The first step in the guide of making friends in your 20s is to decide what type of friend you are looking for. To figure this out about yourself you need to look at your life and think about what type of person you want to bring into your circle. Do you want someone to spend every waking hour chatting and socialising with? Do you want someone to go for coffee with a few times a month? Do you want a group of mates to get drunk with on a Friday night? Do you want them all?

It's important to prioritise quality over quantity. You need to take into consideration everything that you have going on in your day-to-day life because committing to friendships, regardless of the form, is time consuming. Once you have a idea of what free time you have that you can give to other people, you can take the step in meeting them.

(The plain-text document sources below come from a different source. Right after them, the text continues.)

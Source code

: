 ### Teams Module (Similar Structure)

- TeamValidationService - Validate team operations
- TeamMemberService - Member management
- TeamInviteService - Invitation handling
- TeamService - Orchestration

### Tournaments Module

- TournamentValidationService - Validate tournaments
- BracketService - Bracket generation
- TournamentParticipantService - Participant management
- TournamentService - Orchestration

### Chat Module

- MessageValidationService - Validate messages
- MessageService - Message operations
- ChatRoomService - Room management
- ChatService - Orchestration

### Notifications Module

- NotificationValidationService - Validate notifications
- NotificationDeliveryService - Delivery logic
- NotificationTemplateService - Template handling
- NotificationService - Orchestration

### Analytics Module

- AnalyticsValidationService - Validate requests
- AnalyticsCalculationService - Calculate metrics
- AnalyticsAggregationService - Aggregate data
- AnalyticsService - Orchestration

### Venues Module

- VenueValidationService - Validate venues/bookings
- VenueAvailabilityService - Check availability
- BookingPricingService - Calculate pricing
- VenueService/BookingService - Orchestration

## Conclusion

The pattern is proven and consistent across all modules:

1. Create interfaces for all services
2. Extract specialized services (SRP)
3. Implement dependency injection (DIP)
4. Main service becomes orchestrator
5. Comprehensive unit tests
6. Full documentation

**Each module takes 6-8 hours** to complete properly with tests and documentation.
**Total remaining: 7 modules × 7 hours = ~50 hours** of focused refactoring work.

“How do I meet new people in my early 20s?” is a question which I see popping up on TikTok all the time. It’s even harder if you’re not at university, as there are limited opportunities where you’re interacting with new people regularly.

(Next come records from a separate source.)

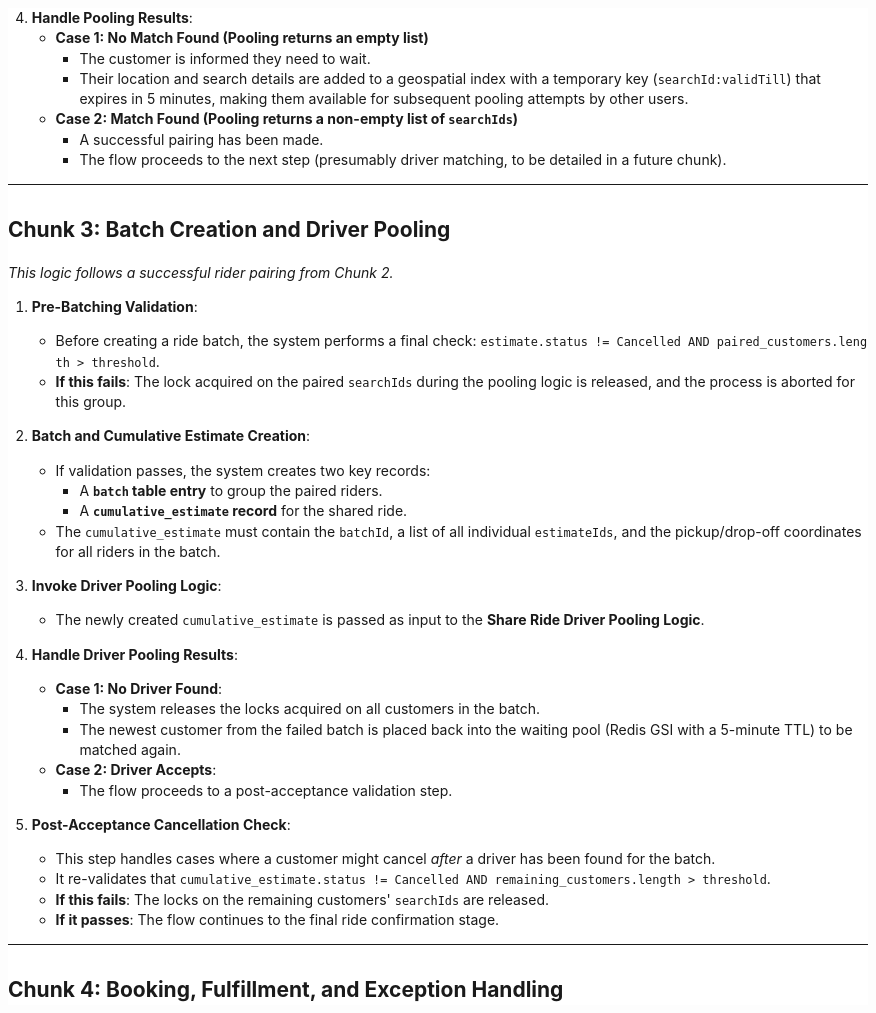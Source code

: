 4.  **Handle Pooling Results**:
    *   **Case 1: No Match Found (Pooling returns an empty list)**
        *   The customer is informed they need to wait.
        *   Their location and search details are added to a geospatial index with a temporary key (`searchId:validTill`) that expires in 5 minutes, making them available for subsequent pooling attempts by other users.
    *   **Case 2: Match Found (Pooling returns a non-empty list of `searchIds`)**
        *   A successful pairing has been made.
        *   The flow proceeds to the next step (presumably driver matching, to be detailed in a future chunk).

---

## Chunk 3: Batch Creation and Driver Pooling

*This logic follows a successful rider pairing from Chunk 2.*

1.  **Pre-Batching Validation**:
    *   Before creating a ride batch, the system performs a final check: `estimate.status != Cancelled AND paired_customers.length > threshold`.
    *   **If this fails**: The lock acquired on the paired `searchIds` during the pooling logic is released, and the process is aborted for this group.

2.  **Batch and Cumulative Estimate Creation**:
    *   If validation passes, the system creates two key records:
        *   A **`batch` table entry** to group the paired riders.
        *   A **`cumulative_estimate` record** for the shared ride.
    *   The `cumulative_estimate` must contain the `batchId`, a list of all individual `estimateIds`, and the pickup/drop-off coordinates for all riders in the batch.

3.  **Invoke Driver Pooling Logic**:
    *   The newly created `cumulative_estimate` is passed as input to the **Share Ride Driver Pooling Logic**.

4.  **Handle Driver Pooling Results**:
    *   **Case 1: No Driver Found**:
        *   The system releases the locks acquired on all customers in the batch.
        *   The newest customer from the failed batch is placed back into the waiting pool (Redis GSI with a 5-minute TTL) to be matched again.
    *   **Case 2: Driver Accepts**:
        *   The flow proceeds to a post-acceptance validation step.

5.  **Post-Acceptance Cancellation Check**:
    *   This step handles cases where a customer might cancel *after* a driver has been found for the batch.
    *   It re-validates that `cumulative_estimate.status != Cancelled AND remaining_customers.length > threshold`.
    *   **If this fails**: The locks on the remaining customers' `searchIds` are released.
    *   **If it passes**: The flow continues to the final ride confirmation stage.

---

## Chunk 4: Booking, Fulfillment, and Exception Handling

So here are my tips and ideas of places and ways you can meet new people in your early 20s:


Exercise Classes and Sports Clubs

Most gyms and leisure centres offer classes for members in a number of exercise options such as Yoga or Pilates. It’s always worth going along to see if there are any other people your age as you will have something in common. If they’re on their own as well, most likely they will appreciate a friendly face to chat with and feel included – just the same as you! You might also be surprised that others may approach you in a similar situation. It’s all about putting yourself in new opportunities where you are surrounded by potential connections. Similarly, you could join a sports club such as tennis, badminton, netball or football etc. where you can play with and against people of the same level as you.


Join Facebook Groups

This is the number one way that I have seen people form successful friendships, despite it being the most unexpected. There are so many of us in this friendless situation, so why not group together and reach out to one another? Groups I would recommend joining on Facebook where other 20-somethings are actively seeking friendships are: Gals who Graduate, Truly Twenties, The London Lonely Girls Club and any other groups you can find that are more local to your area. Pop a post into the chat and introduce yourself, your background and your interests. You will be surprised at how easy it is to get chatting with new people!


Make Contact

You know that one person that you see around or online regularly and think “We would be such good friends” but you haven’t been properly introduced or interacted recently. The truth is, you won’t know if you’d be good friends unless you try! If they’ve recently posted something you like on social media, pop them a DM and compliment them on something relevant. Let them know that you enjoy their content and make a connection between you both, such as stating you have a similar interest or hobby. This can spark a conversation which could then progress into a coffee date and so on. You have nothing to lose if it doesn’t work out, and most people admire someone with confidence to make the first move (even in a platonic sense!)


Sign up to a Class

If you’re not already at university, classes in creative areas such as photography, writing, pottery, art etc. are great ways to meet people you have common interests in.


Become a Regular

Start going to a place regularly, such as a café. Try to go at least two times a week and go at the same time. This is a great way to meet people who may also be regulars at a place, as well as strike up conversation with workers such as the baristas.


Music Events

You may be surprised at how many people go to music events by themselves. Often a person’s music taste can be particular, and even people with friends might find themselves without anyone to enjoy their favourite music with. Go alone, enjoy the music and look out for other solo music enthusiasts who are in the same position as you. You’ve already got a common interest to talk about, so what’s stopping you?


The key to making friends in your 20s is to recognise that you are not the only person who is alone on a Friday night. There are so many compatible people out there who would make a great friend for you, all you have to do is make the step to start looking.